** AIM OF THE TASK **
Copy the records exactly, leaving out every picture.

** DATA EXCERPTS **

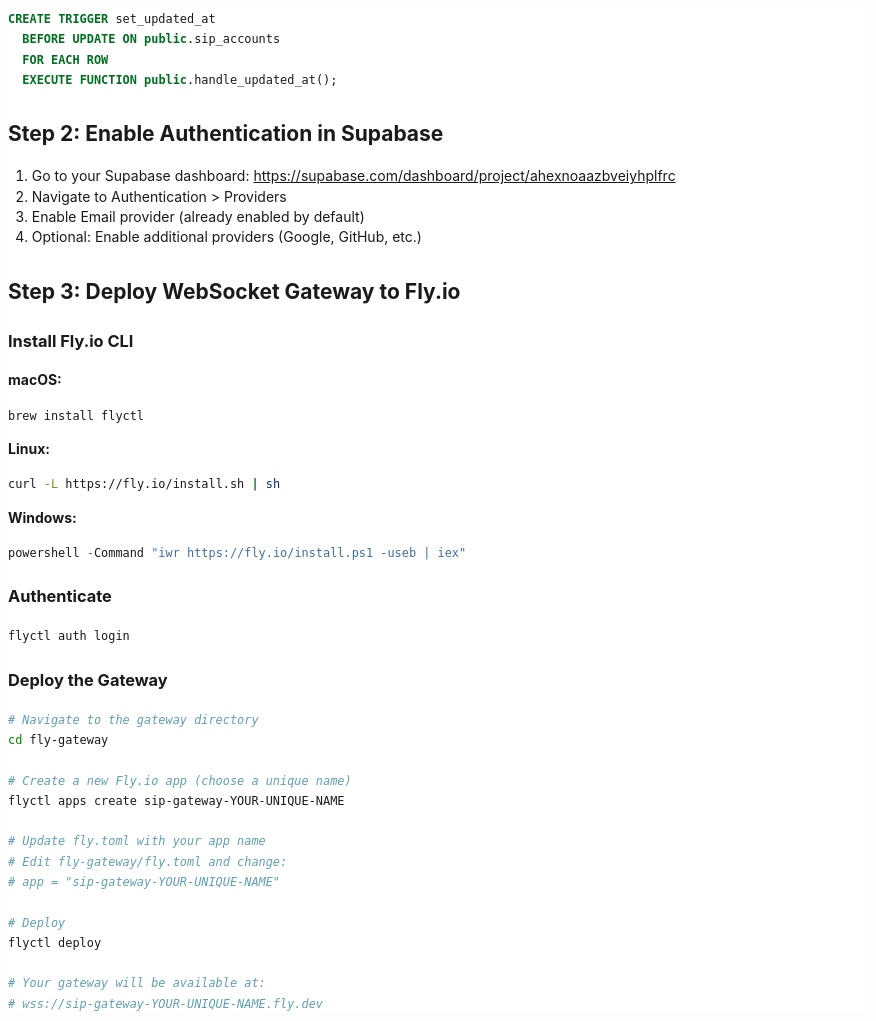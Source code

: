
 ```sql
CREATE TRIGGER set_updated_at
  BEFORE UPDATE ON public.sip_accounts
  FOR EACH ROW
  EXECUTE FUNCTION public.handle_updated_at();
```

## Step 2: Enable Authentication in Supabase

1. Go to your Supabase dashboard: https://supabase.com/dashboard/project/ahexnoaazbveiyhplfrc
2. Navigate to Authentication > Providers
3. Enable Email provider (already enabled by default)
4. Optional: Enable additional providers (Google, GitHub, etc.)

## Step 3: Deploy WebSocket Gateway to Fly.io

### Install Fly.io CLI

**macOS:**
```bash
brew install flyctl
```

**Linux:**
```bash
curl -L https://fly.io/install.sh | sh
```

**Windows:**
```powershell
powershell -Command "iwr https://fly.io/install.ps1 -useb | iex"
```

### Authenticate

```bash
flyctl auth login
```

### Deploy the Gateway

```bash
# Navigate to the gateway directory
cd fly-gateway

# Create a new Fly.io app (choose a unique name)
flyctl apps create sip-gateway-YOUR-UNIQUE-NAME

# Update fly.toml with your app name
# Edit fly-gateway/fly.toml and change:
# app = "sip-gateway-YOUR-UNIQUE-NAME"

# Deploy
flyctl deploy

# Your gateway will be available at:
# wss://sip-gateway-YOUR-UNIQUE-NAME.fly.dev
```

** COMPLETED EXERCISE **
Source code

:
 ```sql
CREATE TRIGGER set_updated_at
  BEFORE UPDATE ON public.sip_accounts
  FOR EACH ROW
  EXECUTE FUNCTION public.handle_updated_at();
```

## Step 2: Enable Authentication in Supabase

1. Go to your Supabase dashboard: https://supabase.com/dashboard/project/ahexnoaazbveiyhplfrc
2. Navigate to Authentication > Providers
3. Enable Email provider (already enabled by default)
4. Optional: Enable additional providers (Google, GitHub, etc.)

## Step 3: Deploy WebSocket Gateway to Fly.io

### Install Fly.io CLI

**macOS:**
```bash
brew install flyctl
```

**Linux:**
```bash
curl -L https://fly.io/install.sh | sh
```

**Windows:**
```powershell
powershell -Command "iwr https://fly.io/install.ps1 -useb | iex"
```

### Authenticate

```bash
flyctl auth login
```

### Deploy the Gateway

```bash
# Navigate to the gateway directory
cd fly-gateway

# Create a new Fly.io app (choose a unique name)
flyctl apps create sip-gateway-YOUR-UNIQUE-NAME

# Update fly.toml with your app name
# Edit fly-gateway/fly.toml and change:
# app = "sip-gateway-YOUR-UNIQUE-NAME"

# Deploy
flyctl deploy

# Your gateway will be available at:
# wss://sip-gateway-YOUR-UNIQUE-NAME.fly.dev
```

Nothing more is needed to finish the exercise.